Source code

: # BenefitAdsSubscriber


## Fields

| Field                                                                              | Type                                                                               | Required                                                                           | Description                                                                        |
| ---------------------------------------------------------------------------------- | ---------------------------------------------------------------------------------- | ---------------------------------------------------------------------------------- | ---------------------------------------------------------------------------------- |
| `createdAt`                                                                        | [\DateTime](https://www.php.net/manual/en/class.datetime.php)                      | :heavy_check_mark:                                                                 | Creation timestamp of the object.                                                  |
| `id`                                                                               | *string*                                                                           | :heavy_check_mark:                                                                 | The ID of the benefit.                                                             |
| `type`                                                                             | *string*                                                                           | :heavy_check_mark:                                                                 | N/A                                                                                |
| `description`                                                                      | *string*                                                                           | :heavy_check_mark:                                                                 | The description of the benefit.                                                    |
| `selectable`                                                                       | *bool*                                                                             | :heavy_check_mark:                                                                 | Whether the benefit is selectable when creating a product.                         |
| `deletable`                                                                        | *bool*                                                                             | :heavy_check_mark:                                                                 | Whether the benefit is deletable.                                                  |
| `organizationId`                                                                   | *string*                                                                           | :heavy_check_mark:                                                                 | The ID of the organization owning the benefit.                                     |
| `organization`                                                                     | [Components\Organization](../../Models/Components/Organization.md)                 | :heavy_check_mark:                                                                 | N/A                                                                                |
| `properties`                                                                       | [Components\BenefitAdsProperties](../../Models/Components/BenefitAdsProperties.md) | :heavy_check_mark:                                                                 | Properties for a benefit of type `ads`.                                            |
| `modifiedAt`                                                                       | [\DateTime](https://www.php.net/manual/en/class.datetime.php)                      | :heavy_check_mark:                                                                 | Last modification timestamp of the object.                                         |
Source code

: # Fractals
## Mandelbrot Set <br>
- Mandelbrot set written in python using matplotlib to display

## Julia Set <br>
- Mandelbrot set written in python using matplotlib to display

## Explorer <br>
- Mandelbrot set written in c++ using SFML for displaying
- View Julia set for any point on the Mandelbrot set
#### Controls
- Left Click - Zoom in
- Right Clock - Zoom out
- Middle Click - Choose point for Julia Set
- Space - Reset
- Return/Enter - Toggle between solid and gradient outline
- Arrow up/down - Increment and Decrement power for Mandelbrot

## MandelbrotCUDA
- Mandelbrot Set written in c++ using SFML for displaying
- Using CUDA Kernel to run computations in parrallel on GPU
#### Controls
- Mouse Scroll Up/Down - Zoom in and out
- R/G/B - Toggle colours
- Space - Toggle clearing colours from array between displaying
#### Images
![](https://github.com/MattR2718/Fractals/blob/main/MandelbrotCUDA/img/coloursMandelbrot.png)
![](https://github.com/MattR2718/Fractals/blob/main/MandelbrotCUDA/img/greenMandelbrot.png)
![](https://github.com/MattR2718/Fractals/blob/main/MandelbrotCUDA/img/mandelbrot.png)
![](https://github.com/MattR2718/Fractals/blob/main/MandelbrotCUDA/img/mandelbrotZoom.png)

__________________________________________________

What is required: Find every line of the records holding "string". Answer with the count alone.

Task response: 4